The light of the heart is blue. It is a blue chamber,
it never ends, a summer night
stretched into dawn through which a deer bounds,

ghostly, calm, turning to regard you

Most of O’Rourke’s poems lyrically express the lethargy, doubts, and regret common to grief. They are honest and unadorned, which is refreshing among grief narratives. A few strike-throughs in the text indicate her frustration with trying to push through grief’s cotton and find the right word to express what she is feeling.

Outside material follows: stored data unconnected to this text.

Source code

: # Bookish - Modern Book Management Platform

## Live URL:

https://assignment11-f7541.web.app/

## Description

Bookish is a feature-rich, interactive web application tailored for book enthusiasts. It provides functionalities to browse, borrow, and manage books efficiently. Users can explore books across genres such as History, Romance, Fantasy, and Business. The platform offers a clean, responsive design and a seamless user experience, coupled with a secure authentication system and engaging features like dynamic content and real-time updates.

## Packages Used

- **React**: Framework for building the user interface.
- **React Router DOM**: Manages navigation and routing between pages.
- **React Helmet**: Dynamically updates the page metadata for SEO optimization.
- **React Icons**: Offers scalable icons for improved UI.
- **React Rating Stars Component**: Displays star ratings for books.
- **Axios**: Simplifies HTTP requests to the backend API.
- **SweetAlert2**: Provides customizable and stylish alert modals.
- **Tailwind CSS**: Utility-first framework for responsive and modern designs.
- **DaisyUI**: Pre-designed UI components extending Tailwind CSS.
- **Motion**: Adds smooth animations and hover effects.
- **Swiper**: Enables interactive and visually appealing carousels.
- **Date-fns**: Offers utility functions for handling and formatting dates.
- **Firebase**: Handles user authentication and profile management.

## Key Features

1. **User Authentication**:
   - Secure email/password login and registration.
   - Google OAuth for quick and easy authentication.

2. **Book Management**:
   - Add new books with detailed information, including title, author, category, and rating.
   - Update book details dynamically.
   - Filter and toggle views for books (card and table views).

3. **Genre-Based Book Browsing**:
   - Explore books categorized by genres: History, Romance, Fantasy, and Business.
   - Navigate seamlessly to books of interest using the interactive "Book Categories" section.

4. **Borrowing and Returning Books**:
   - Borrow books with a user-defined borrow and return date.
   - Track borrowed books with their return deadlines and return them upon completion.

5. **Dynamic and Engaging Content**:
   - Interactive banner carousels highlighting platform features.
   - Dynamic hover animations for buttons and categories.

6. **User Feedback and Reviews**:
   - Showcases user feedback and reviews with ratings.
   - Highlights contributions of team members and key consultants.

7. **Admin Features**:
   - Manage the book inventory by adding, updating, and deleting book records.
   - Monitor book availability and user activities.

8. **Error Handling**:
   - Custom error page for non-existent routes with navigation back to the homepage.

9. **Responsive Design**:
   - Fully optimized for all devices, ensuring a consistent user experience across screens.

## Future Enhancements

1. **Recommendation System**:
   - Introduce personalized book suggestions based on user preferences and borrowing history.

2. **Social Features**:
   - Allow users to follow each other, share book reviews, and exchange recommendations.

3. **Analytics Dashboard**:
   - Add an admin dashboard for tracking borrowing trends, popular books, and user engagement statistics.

Sometimes a few more details would help the reader understand what is going on and feel the full weight of her images. For instance, I thought “Hart” was a touching poem about her dying mother saying goodbye, but at the end of the book a note explains the poem is for “J.S.” Checking the memoir that O’Rourke wrote at the same time, The Long Goodbye (Riverhead 2011), it’s revealed that J.S. was her husband before they divorced during the stress of the dying and grief.

While O’Rourke’s well-crafted poems capture the quiet and even beautiful moments of grief, I wanted a few poems where raw emotions were thrown against the wall—some of the rage for an unjust death that runs through Kathleen Bonanno’s Slamming Open the Door or Yeats screaming for his daughter. O’Rourke seems intent on stepping to the side and observing rather than expressing her grief. Still, this is a solid, image-rich book that deals with something intensely personal yet universally experienced. It joins other contemporary entries like Sandra Gilbert’s Aftermath, Donald Hall’s Without, and Anne Carson’s Nox, in exploring the landscape of loss.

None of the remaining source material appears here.